Landlords are prohibited from practicing rental discrimination when making choices about tenants and treatment of tenants. Landlords cannot legally consider race, color, ethnicity, religion, family status, age, sexual orientation, or sex as factors in business and renting decisions. This means it is illegal to make any advertisements that discuss personal characteristic preferences. They must be honest about availability and rental conditions with all potential tenants. Terms and conditions for the rental must be identical for all groups of people. Treatment of tenants, including late policies and late penalties, must be consistent across all tenants. Landlords also can’t end a lease or tenancy for reasons based on personal characteristics bias.

Other kinds of discrimination include sexual harassment, the refusal to make accommodations for disabled tenants, and permitting tenants to harass, threaten, or make discriminating comments against another tenant.
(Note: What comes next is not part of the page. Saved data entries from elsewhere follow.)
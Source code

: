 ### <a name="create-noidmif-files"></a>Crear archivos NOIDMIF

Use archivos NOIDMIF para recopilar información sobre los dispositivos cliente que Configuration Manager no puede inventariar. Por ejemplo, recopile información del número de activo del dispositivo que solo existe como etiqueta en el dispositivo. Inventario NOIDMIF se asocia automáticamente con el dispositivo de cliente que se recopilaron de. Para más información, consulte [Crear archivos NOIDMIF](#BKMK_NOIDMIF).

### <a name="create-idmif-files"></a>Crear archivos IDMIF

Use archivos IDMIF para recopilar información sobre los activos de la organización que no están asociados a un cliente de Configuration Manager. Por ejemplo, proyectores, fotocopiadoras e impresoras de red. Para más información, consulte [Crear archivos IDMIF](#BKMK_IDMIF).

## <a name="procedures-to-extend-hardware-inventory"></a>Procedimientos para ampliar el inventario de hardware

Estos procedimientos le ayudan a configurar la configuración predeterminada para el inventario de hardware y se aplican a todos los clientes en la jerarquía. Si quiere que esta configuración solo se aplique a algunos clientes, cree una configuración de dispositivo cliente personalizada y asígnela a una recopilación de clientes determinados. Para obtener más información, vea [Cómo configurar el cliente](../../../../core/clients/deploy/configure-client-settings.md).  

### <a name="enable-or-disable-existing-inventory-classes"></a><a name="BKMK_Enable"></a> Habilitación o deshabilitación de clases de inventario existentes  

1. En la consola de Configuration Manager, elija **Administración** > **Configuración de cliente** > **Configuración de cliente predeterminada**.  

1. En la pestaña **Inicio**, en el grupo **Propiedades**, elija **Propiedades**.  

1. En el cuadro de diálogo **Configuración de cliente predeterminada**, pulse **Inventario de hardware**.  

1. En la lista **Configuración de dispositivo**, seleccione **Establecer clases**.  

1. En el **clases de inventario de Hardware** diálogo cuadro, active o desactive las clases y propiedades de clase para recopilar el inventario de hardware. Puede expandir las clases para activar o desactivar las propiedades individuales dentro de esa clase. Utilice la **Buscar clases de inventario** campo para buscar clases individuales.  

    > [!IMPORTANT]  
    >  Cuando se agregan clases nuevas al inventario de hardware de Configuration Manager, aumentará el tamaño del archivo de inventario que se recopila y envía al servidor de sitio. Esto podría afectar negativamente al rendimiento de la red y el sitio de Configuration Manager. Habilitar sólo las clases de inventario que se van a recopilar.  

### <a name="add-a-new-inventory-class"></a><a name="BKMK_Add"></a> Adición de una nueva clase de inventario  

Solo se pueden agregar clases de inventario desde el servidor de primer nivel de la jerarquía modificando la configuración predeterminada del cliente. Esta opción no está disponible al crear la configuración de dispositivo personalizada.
A landlord can be held liable for discriminating acts made by employees, as well as for not stopping discriminating acts made by other tenants.

Which Laws Prohibit Rental Discrimination?

Prohibition of rental discrimination is mandated by the federal Fair Housing Act of 1968 and its 1988 amendments. Today, antidiscrimination laws are enacted by an office called HUD, the Department of Housing and Urban Development. These laws can be found in the United States Code (42 USC Sec. 3601-3619, 3631).

Owners of private homes, senior housing, and certain housing units owned by private organizations such as religions or clubs can be exempt from the Fair Housing Act prohibitions.

Can a Plaintiff Collect Damages?

A plaintiff can certainly collect damages if he or she is able to prove discrimination. Discrimination charges must be filed with HUD within one year of the alleged incident of discrimination. HUD performs an investigatory search to find out whether or not the discrimination actually occurred. Sometimes HUD will attempt a reconciliation between the parties rather than proceed to a judicial hearing.

An administrative hearing will be held if this is unsuccessful. The point of the hearing is to determine if discrimination occurred. If a judge determines that it did, the judge can grant damages right away. Discrimination cases can also be tried in Federal District Court. There is a two year statute of limitations from the date of the alleged discrimination incident for this legal route.

A landlord is permitted to reject a tenant because of their poor credit history, low income, nonpayment of rent, previous bankruptcies, bad references, pet ownership, or criminal record. If the defendant can prove that the tenant was rejected because of these reasons, a discrimination complaint will not be successful.

Do I Need a Lawyer?

If you believe you have been discriminated against with housing because of a personal characteristic, you should speak with an attorney immediately. A lawyer can help you devise your best case and represent you during settlement negotiations and in court.